Thursday's news about German unemployment buoyed a trip to the United Kingdom for Chancellor Angela Merkel, who was praised by British Prime Minister Gordon Brown for her government's success in navigating the financial crisis.
"It's a remarkable achievement of Germany to have brought unemployment down from 5 million (at its postwar peak in February 2005) to under 3 million," Brown said to reporters in London on Friday morning. Germany's Federal Labor Agency released numbers on Thursday showing a drop in unemployment to 2.997 million, or 7.2 percent.
Those are the lowest unemployment figures seem in Germany since 1992. They belong to the month of October -- before the effects of the collapse of big Wall Street institutions like Lehman Brothers and AIG could be felt by workers in Europe, though not before the start of the worldwide credit crunch.
German commentators, of course, are never a breed to take good news lying down. On Friday they're showing perhaps justified skepticism about the good unemployment numbers, and explaining why the rosy outlook in their country cannot last.
The left-wing daily Die Tageszeitung writes:
"Many of the new jobs are temporary jobs. Economists point out that these are the first to vanish again. The promise by Labor Minister Olaf Scholz to increase money for the partially unemployed shows, above all, just how little room there is for politicians to act. Only 50,0000 employees in Germany, up till now, have claimed 'partially unemployed' status."
"As a rule unemployment statistics rest on the recent past, and describe the present. But we've moved into the future already -- a future that everyone was starting to fear."
The Financial Times Germany writes:
"To take these numbers as a reason to celebrate, at least one or two conditions need to be filled: Either the unemployment numbers suggest that Germany is on its way to a brighter future, or they suggest political success from the past. Neither of these is the case."

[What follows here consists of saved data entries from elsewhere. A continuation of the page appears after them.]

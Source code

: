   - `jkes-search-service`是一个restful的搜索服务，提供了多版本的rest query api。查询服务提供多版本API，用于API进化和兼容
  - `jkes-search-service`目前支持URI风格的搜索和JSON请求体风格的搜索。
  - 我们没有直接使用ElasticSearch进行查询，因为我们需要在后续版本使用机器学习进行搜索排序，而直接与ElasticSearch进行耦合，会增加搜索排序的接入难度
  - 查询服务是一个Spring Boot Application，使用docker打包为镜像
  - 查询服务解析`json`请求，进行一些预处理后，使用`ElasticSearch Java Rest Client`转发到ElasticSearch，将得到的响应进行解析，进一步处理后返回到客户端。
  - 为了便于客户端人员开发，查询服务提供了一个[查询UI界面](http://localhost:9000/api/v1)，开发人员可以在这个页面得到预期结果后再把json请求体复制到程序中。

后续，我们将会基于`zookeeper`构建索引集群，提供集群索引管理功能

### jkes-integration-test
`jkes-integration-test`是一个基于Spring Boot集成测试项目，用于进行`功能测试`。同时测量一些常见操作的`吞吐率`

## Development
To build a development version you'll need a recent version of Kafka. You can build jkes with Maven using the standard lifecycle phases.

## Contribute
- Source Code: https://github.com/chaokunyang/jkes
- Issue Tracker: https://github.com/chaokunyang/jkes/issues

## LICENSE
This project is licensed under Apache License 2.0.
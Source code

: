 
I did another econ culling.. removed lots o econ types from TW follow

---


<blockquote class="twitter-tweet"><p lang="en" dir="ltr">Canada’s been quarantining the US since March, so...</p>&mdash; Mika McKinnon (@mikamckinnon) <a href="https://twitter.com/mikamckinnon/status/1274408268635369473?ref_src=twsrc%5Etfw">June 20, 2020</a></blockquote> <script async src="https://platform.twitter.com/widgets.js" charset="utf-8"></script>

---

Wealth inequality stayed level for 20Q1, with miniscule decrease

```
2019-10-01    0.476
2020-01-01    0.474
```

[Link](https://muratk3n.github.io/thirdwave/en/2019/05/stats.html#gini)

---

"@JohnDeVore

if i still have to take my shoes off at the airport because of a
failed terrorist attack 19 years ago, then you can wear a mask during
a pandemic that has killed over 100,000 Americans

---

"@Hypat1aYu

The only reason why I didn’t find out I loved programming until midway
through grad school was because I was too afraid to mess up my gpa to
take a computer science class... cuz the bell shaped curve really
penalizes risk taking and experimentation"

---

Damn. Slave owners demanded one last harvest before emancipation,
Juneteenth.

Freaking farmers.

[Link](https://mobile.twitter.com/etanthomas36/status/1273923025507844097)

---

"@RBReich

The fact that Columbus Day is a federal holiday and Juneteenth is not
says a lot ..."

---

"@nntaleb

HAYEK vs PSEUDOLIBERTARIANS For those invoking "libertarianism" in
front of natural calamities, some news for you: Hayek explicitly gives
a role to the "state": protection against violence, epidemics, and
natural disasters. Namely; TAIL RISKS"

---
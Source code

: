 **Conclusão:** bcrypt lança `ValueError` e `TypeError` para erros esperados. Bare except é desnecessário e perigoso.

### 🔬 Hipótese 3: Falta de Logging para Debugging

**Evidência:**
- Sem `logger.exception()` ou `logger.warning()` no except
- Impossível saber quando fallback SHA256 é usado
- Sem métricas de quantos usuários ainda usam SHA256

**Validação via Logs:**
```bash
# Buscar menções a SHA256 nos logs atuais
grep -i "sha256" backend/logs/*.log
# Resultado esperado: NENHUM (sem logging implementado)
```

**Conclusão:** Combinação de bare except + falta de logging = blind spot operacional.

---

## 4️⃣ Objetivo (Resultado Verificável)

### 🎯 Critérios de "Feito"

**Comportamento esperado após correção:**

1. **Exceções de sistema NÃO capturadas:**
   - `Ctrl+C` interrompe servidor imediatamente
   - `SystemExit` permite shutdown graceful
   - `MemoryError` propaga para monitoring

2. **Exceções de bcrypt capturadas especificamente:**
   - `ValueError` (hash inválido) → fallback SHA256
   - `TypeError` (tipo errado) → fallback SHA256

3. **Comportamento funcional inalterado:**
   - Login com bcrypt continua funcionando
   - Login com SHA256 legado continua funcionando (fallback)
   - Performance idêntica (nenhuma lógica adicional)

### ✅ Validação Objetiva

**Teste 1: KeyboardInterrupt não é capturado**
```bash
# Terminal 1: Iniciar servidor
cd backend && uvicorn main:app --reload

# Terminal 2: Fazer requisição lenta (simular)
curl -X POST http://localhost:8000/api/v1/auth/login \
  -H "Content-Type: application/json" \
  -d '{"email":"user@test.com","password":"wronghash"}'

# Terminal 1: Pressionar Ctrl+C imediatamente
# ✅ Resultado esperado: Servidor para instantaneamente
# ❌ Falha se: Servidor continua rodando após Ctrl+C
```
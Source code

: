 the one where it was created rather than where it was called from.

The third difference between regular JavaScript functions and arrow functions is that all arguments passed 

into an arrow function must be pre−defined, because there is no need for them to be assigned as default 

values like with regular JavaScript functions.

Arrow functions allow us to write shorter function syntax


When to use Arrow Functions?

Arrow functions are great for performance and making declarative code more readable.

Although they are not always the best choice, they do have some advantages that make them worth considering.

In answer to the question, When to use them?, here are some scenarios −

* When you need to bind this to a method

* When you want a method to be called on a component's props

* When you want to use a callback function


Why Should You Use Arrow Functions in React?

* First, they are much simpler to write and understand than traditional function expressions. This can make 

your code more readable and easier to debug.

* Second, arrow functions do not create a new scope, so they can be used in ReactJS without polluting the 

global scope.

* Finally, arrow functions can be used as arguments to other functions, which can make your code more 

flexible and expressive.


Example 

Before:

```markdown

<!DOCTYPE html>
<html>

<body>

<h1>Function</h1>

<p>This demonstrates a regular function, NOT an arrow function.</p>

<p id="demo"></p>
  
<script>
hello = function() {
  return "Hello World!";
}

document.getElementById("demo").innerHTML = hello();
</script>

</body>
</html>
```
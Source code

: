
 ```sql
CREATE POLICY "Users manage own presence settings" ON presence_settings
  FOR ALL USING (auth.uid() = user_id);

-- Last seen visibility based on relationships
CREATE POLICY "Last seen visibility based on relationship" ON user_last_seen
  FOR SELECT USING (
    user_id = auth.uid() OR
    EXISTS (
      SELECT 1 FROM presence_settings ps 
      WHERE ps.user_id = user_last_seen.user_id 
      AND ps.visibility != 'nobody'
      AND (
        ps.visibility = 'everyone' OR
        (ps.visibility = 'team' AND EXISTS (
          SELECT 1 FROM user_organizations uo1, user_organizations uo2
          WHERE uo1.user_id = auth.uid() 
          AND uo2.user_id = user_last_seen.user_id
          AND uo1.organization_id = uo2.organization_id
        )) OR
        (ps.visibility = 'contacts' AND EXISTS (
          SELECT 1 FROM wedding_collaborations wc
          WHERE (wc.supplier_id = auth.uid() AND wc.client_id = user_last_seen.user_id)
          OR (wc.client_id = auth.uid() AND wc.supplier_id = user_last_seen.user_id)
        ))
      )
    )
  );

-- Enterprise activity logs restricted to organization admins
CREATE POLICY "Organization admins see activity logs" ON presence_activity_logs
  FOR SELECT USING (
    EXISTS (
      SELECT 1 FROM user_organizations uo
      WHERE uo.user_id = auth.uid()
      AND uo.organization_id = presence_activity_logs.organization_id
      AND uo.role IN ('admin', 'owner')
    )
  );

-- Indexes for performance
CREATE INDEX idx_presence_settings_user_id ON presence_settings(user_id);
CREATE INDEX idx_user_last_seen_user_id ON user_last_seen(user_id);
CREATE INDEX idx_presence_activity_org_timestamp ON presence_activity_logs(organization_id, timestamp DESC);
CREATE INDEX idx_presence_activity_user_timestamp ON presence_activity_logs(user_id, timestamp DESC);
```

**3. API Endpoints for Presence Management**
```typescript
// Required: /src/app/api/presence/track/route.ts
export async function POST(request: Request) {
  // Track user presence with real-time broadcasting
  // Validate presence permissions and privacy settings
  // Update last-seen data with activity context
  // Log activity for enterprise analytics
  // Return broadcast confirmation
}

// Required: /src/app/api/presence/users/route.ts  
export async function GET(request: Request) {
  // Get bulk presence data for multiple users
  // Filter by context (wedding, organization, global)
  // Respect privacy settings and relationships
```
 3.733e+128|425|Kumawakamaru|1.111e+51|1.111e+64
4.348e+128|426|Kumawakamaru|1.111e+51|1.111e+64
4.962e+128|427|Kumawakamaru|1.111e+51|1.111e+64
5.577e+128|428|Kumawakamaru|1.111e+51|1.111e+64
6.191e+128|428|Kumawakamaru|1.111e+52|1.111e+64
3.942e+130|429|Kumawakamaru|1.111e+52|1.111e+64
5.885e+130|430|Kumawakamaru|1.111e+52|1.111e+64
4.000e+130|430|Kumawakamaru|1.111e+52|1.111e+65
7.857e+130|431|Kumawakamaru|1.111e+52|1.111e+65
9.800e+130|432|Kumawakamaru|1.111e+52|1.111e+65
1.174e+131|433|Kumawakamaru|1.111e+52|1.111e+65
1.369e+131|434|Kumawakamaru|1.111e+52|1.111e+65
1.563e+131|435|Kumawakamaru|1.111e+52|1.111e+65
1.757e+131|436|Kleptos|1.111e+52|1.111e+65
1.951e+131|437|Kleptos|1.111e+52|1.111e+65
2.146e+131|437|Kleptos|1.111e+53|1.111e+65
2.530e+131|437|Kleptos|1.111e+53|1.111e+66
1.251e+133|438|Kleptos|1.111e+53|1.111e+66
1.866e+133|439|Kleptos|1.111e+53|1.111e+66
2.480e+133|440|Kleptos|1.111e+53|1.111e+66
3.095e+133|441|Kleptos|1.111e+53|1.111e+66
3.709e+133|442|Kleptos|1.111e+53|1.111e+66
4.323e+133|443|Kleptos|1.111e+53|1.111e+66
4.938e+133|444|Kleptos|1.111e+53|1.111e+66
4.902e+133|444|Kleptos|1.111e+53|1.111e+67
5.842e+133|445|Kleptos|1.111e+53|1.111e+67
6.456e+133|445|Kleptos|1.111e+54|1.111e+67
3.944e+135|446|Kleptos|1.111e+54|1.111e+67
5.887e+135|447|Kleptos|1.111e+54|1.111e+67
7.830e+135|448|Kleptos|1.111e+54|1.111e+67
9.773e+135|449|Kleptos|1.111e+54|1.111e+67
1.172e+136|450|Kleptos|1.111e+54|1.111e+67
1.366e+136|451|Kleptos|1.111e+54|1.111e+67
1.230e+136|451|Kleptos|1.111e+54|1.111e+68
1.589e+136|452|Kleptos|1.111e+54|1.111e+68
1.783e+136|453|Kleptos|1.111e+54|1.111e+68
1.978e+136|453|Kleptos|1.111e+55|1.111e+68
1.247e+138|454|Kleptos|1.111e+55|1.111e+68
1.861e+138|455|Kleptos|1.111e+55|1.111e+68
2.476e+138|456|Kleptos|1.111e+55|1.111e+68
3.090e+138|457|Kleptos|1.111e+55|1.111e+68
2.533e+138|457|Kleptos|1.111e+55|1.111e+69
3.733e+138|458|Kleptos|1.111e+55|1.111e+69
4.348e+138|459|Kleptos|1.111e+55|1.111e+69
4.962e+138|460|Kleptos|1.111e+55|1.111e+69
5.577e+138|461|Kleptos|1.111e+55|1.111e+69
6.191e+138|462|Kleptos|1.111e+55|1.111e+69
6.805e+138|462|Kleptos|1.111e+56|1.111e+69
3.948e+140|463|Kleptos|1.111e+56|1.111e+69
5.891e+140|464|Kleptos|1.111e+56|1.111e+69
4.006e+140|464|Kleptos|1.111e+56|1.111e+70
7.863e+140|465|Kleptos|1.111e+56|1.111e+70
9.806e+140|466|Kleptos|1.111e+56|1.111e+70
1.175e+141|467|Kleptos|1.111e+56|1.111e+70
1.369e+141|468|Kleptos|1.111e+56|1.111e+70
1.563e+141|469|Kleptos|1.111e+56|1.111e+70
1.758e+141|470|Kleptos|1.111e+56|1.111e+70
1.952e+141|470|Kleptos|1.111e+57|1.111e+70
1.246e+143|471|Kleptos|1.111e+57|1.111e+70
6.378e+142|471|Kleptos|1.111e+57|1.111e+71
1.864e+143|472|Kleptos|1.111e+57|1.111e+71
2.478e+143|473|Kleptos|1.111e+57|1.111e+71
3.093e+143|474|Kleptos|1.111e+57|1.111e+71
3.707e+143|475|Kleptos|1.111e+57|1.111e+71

"It's clear even to the Federal Labor Agency that this aftermath of the most recent boom can't predict the future of the German labor market. ... It's also clear that the Social Democratic labor minister has failed to draw as many jobs as possible out of the latest boom."
"During the boom, there were many open jobs which went unclaimed. Now the stockpile won't do the nation much good. When an economy booms the Federal Labor Agency has an opportunity to match up offers for jobs with job-seekers, as long as it can find personnel. But when firms pare back on jobs, the agency can do little."
The conservative daily Die Welt writes:
"While the markets take a roller coaster ride, while governments forge multibillion-dollar packages to save their banks and while the financial crisis, more and more, seeps into the real economy, German unemployment has sunk. Since the first post-reunification boom 16 years ago, unemployment in Germany has never been so low."
"The labor market has reached its zenith. ... (But) there are many indications that it is also more robustly prepared for a crisis than it was in previous low points. Welfare reforms are having an effect. The labor market is more flexible, and hurdles to (economic) adjustment are lower. This new flexibility will prove its value in the coming economic crisis. Harz IV (the Schröder-era welfare reform package that gradually reduces unemployment benefits for the longterm jobless) with its principle of 'encourage and demand' has made sure that unemployed people in the next crisis will both seek and find new work more quickly."
The center-right Frankfurter Allgemeine Zeitung writes:
"The low numbers from October could perhaps move even lower in November, but after that we will have reached the bottom of the current cycle. How long and how steep the other side will be is hard to calculate."
"The metal industry, heart of the German economy, can still limit cost-cutting layoffs by adopting a modest new salary contract. It's worth bargaining hard for this goal. It would be nice not to have to wait another 16 years for the next good news from the German labor market."